“My ten months with Isis” – Life as a hostage of Jihadi John’s brutal terror gang
▪ In an exclusive first interview outside France, a freed French Isis hostage says the British and American prisoners remained as cheerful as possible but that their governments could have done more to save them.
I spent three days this week with Pierre Torres, one of the French hostages who was held captive by Isis in Syria for ten months. He was released last year, a short time before his American and British co-captives were beheaded one by one in a series of gruesome videos. He was among the last people to see them alive.
He and I were in Geneva to conduct a question and answer session at the Geneva Summit for Human Rights. A video of it can be seen here, in which he explains why he first went to Syria, and other matters.
But in addition, over a series of coffees and walks around Geneva, Torres, a charming and good-humored but rather shy young man of 30, slowly provided me with additional insights into his time in captivity — his first interview with a non-French journalist.
“We were moved around a lot, kept underground most of the time, sometimes chained together for weeks on end.

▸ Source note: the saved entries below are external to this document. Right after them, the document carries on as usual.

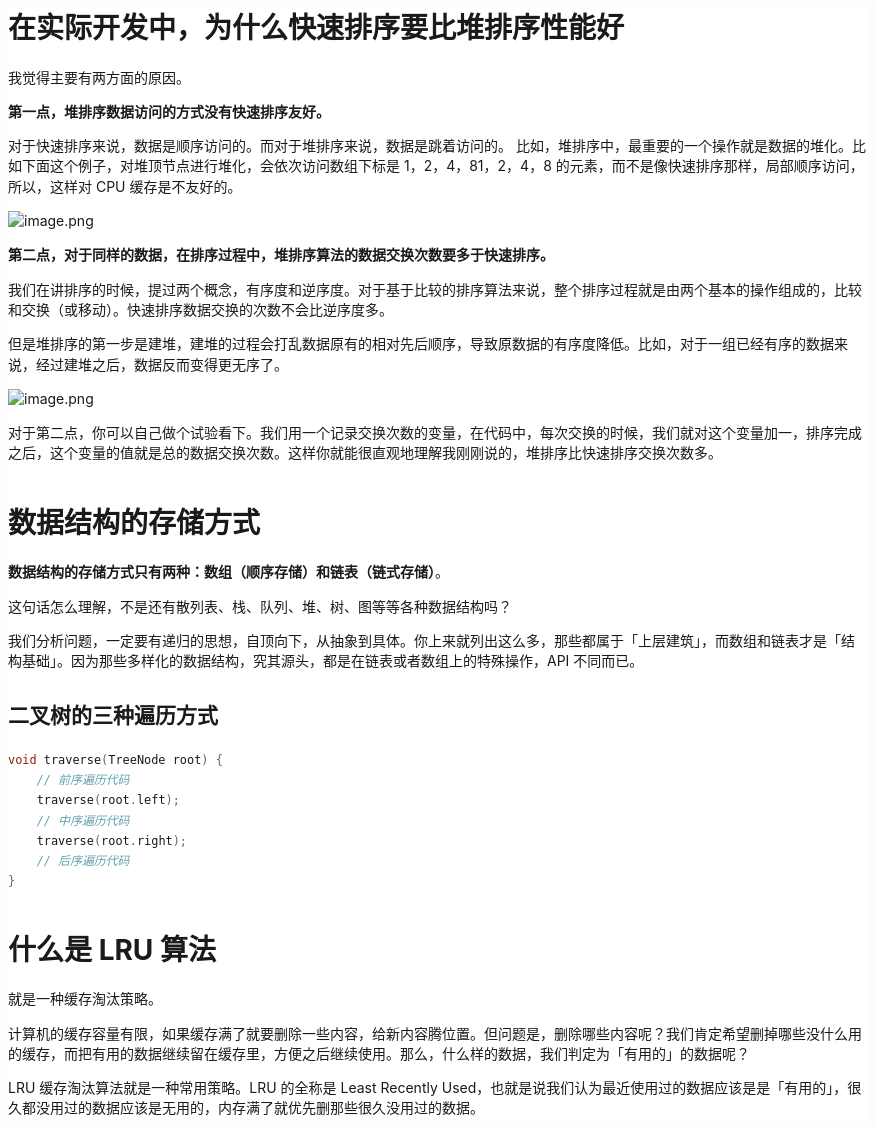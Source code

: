 # 在实际开发中，为什么快速排序要比堆排序性能好

我觉得主要有两方面的原因。

**第一点，堆排序数据访问的方式没有快速排序友好。**

对于快速排序来说，数据是顺序访问的。而对于堆排序来说，数据是跳着访问的。 比如，堆排序中，最重要的一个操作就是数据的堆化。比如下面这个例子，对堆顶节点进行堆化，会依次访问数组下标是 1，2，4，81，2，4，8 的元素，而不是像快速排序那样，局部顺序访问，所以，这样对 CPU 缓存是不友好的。

<img src="https://i.loli.net/2021/05/18/2pKa3oDGhVqwnz6.png" alt="image.png"  />

**第二点，对于同样的数据，在排序过程中，堆排序算法的数据交换次数要多于快速排序。**

我们在讲排序的时候，提过两个概念，有序度和逆序度。对于基于比较的排序算法来说，整个排序过程就是由两个基本的操作组成的，比较和交换（或移动）。快速排序数据交换的次数不会比逆序度多。

但是堆排序的第一步是建堆，建堆的过程会打乱数据原有的相对先后顺序，导致原数据的有序度降低。比如，对于一组已经有序的数据来说，经过建堆之后，数据反而变得更无序了。

![image.png](https://i.loli.net/2021/05/18/HxFmXL3MfKCosue.png)

对于第二点，你可以自己做个试验看下。我们用一个记录交换次数的变量，在代码中，每次交换的时候，我们就对这个变量加一，排序完成之后，这个变量的值就是总的数据交换次数。这样你就能很直观地理解我刚刚说的，堆排序比快速排序交换次数多。

# 数据结构的存储方式

**数据结构的存储方式只有两种：数组（顺序存储）和链表（链式存储）**。

这句话怎么理解，不是还有散列表、栈、队列、堆、树、图等等各种数据结构吗？

我们分析问题，一定要有递归的思想，自顶向下，从抽象到具体。你上来就列出这么多，那些都属于「上层建筑」，而数组和链表才是「结构基础」。因为那些多样化的数据结构，究其源头，都是在链表或者数组上的特殊操作，API 不同而已。

## 二叉树的三种遍历方式

```c
void traverse(TreeNode root) {
    // 前序遍历代码
    traverse(root.left);
    // 中序遍历代码
    traverse(root.right);
    // 后序遍历代码
}
```

# 什么是 LRU 算法

就是一种缓存淘汰策略。

计算机的缓存容量有限，如果缓存满了就要删除一些内容，给新内容腾位置。但问题是，删除哪些内容呢？我们肯定希望删掉哪些没什么用的缓存，而把有用的数据继续留在缓存里，方便之后继续使用。那么，什么样的数据，我们判定为「有用的」的数据呢？

LRU 缓存淘汰算法就是一种常用策略。LRU 的全称是 Least Recently Used，也就是说我们认为最近使用过的数据应该是是「有用的」，很久都没用过的数据应该是无用的，内存满了就优先删那些很久没用过的数据。
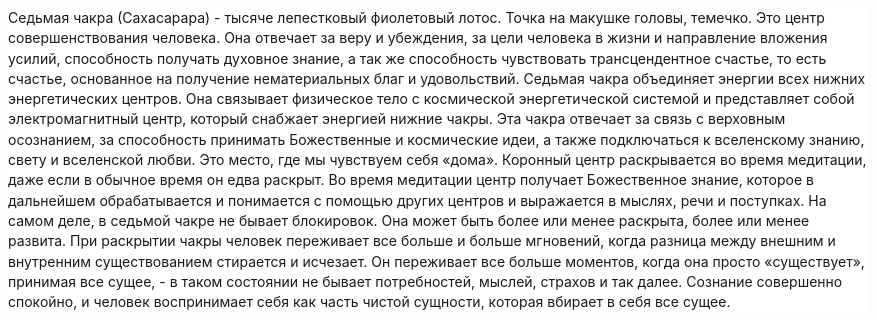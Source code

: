  Седьмая чакра \(Сахасарара\) - тысяче лепестковый фиолетовый лотос. Точка на макушке головы, темечко. Это центр совершенствования человека. Она отвечает за веру и убеждения, за цели человека в жизни и направление вложения усилий, способность получать духовное знание, а так же способность чувствовать трансцендентное счастье, то есть счастье, основанное на получение нематериальных благ и удовольствий. Седьмая чакра объединяет энергии всех нижних энергетических центров. Она связывает физическое тело с космической энергетической системой и представляет собой электромагнитный центр, который снабжает энергией нижние чакры. Эта чакра отвечает за связь с верховным осознанием, за способность принимать Божественные и космические идеи, а также подключаться к вселенскому знанию, свету и вселенской любви. Это место, где мы чувствуем себя «дома». Коронный центр раскрывается во время медитации, даже если в обычное время он едва раскрыт. Во время медитации центр получает Божественное знание, которое в дальнейшем  обрабатывается и понимается с помощью других центров и выражается в мыслях, речи и поступках. На самом деле, в седьмой чакре не бывает блокировок. Она может быть более или менее раскрыта, более или менее развита. При раскрытии чакры человек переживает все больше и больше мгновений, когда разница между внешним и внутренним существованием стирается и исчезает. Он переживает все больше моментов, когда она просто «существует», принимая все сущее, - в таком состоянии не бывает потребностей, мыслей, страхов и так далее. Сознание совершенно спокойно, и человек воспринимает себя как часть чистой сущности, которая вбирает в себя все сущее.



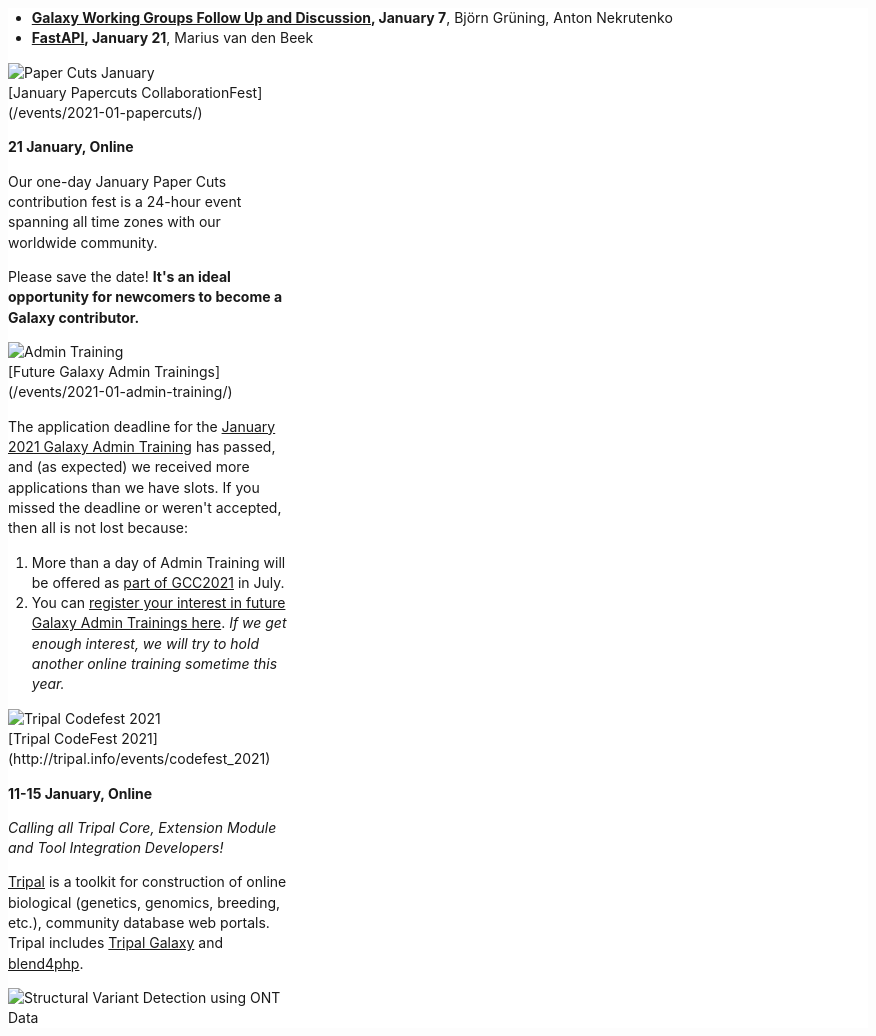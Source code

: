 * **[Galaxy Working Groups Follow Up and Discussion](/events/2021-01-07-dev-roundtable/), January 7**, Björn Grüning, Anton Nekrutenko
* **[FastAPI](/events/2021-01-21-dev-roundtable/), January 21**, Marius van den Beek

</div>



<div class="card border-info" style="min-width: 14rem; max-width: 20rem">
<img class="card-img-top" src="/events/2021-01-papercuts/papercuts-2021-01.png" alt="Paper Cuts January" />
<div class="card-header">[January Papercuts CollaborationFest](/events/2021-01-papercuts/)</div>

**21 January, Online**

Our one-day January Paper Cuts contribution fest is a 24-hour event spanning all time zones with our worldwide community.

Please save the date! **It's an ideal opportunity for newcomers to become a Galaxy contributor.**
</div>


<div class="card border-info" style="min-width: 14rem; max-width: 20rem">
<img class="card-img-top" src="/images/galaxy-logos/admin-training-logo.jpg" alt="Admin Training" />
<div class="card-header">[Future Galaxy Admin Trainings](/events/2021-01-admin-training/)</div>

The application deadline for the [January 2021 Galaxy Admin Training](/events/2021-01-admin-training/) has passed, and (as expected) we received more applications than we have slots.  If you missed the deadline or weren't accepted, then all is not lost because:

1. More than a day of Admin Training will be offered as [part of GCC2021](https://www.vibconferences.be/events/gcc2021) in July.
1. You can [register your interest in future Galaxy Admin Trainings here](https://docs.google.com/forms/d/e/1FAIpQLSfKAcHcZGt7H9LyXbfKJNCrDkh1dwPproyirxSmasD9Aqt2JQ/viewform).  *If we get enough interest, we will try to hold another online training sometime this year.*

</div>


<div class="card border-info" style="min-width: 14rem; max-width: 20rem">
<img class="card-img-top" src="/events/2021-01-tripal-codefest/tripal-codefest.png" alt="Tripal Codefest 2021" />
<div class="card-header">[Tripal CodeFest 2021](http://tripal.info/events/codefest_2021)</div>

**11-15 January, Online**

*Calling all Tripal Core, Extension Module and Tool Integration Developers!*

[Tripal](http://tripal.info/) is a toolkit for construction of online biological (genetics, genomics, breeding, etc.), community database web portals. Tripal includes [Tripal Galaxy](https://github.com/tripal/tripal_galaxy) and [blend4php](https://github.com/galaxyproject/blend4php).

</div>



<div class="card border-info" style="min-width: 14rem; max-width: 20rem">
<div class="trim-p">

![Structural Variant Detection using ONT Data](/events/2021-01-sv-with-ont/sv-with-ont-workshop.png)
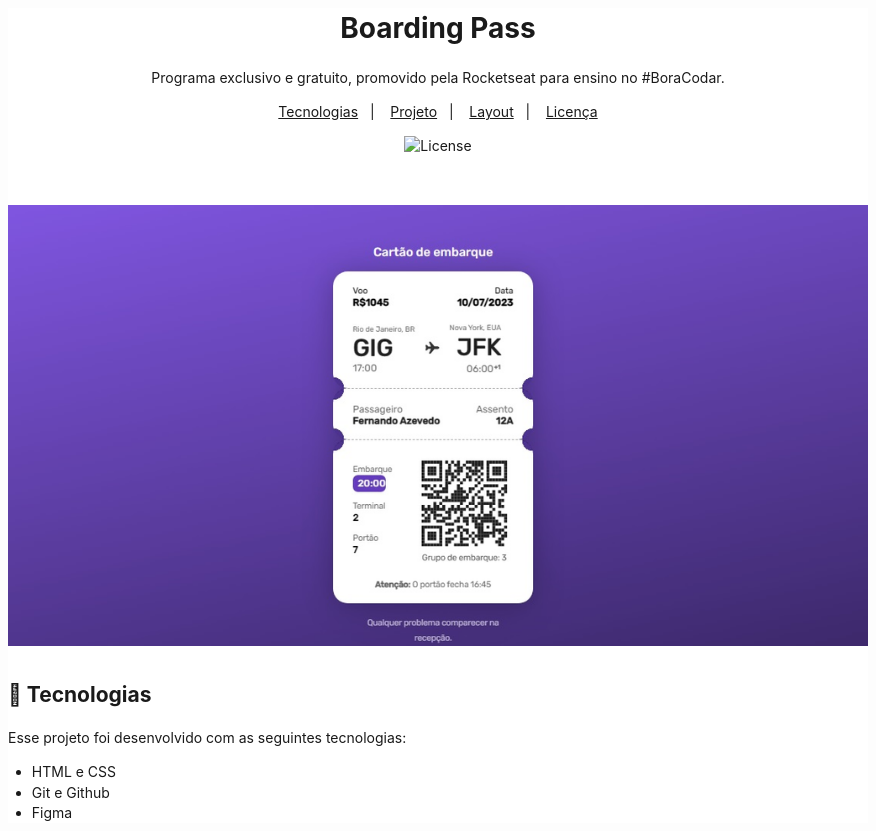 <h1 align="center"> Boarding Pass </h1>

<p align="center">
Programa exclusivo e gratuito, promovido pela Rocketseat para ensino no #BoraCodar. <br/>
</p>

<p align="center">
  <a href="#-tecnologias">Tecnologias</a>&nbsp;&nbsp;&nbsp;|&nbsp;&nbsp;&nbsp;
  <a href="#-projeto">Projeto</a>&nbsp;&nbsp;&nbsp;|&nbsp;&nbsp;&nbsp;
  <a href="#-layout">Layout</a>&nbsp;&nbsp;&nbsp;|&nbsp;&nbsp;&nbsp;
  <a href="#memo-licença">Licença</a>
</p>

<p align="center">
  <img alt="License" src="https://img.shields.io/static/v1?label=license&message=MIT&color=49AA26&labelColor=000000">
</p>

<br>

<p align="center">


  <img alt="Boarding Pass" src="./.github/boardingPass-preview.png" width="100%">


</p>

## 🚀 Tecnologias

Esse projeto foi desenvolvido com as seguintes tecnologias:

- HTML e CSS
- Git e Github
- Figma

It was tough and terrible things happened, but we also kept ourselves in as good spirits as possible.”
“We passed the time by inventing quizzes which we played with each other. We also played chess. We created chess pieces out of a discarded milk carton we had. Our captors let us play but were angered when we represented some of the pieces by faces – their interpretation of Islam strictly forbids any depictions of any man or animal. So we had to make the pieces again.”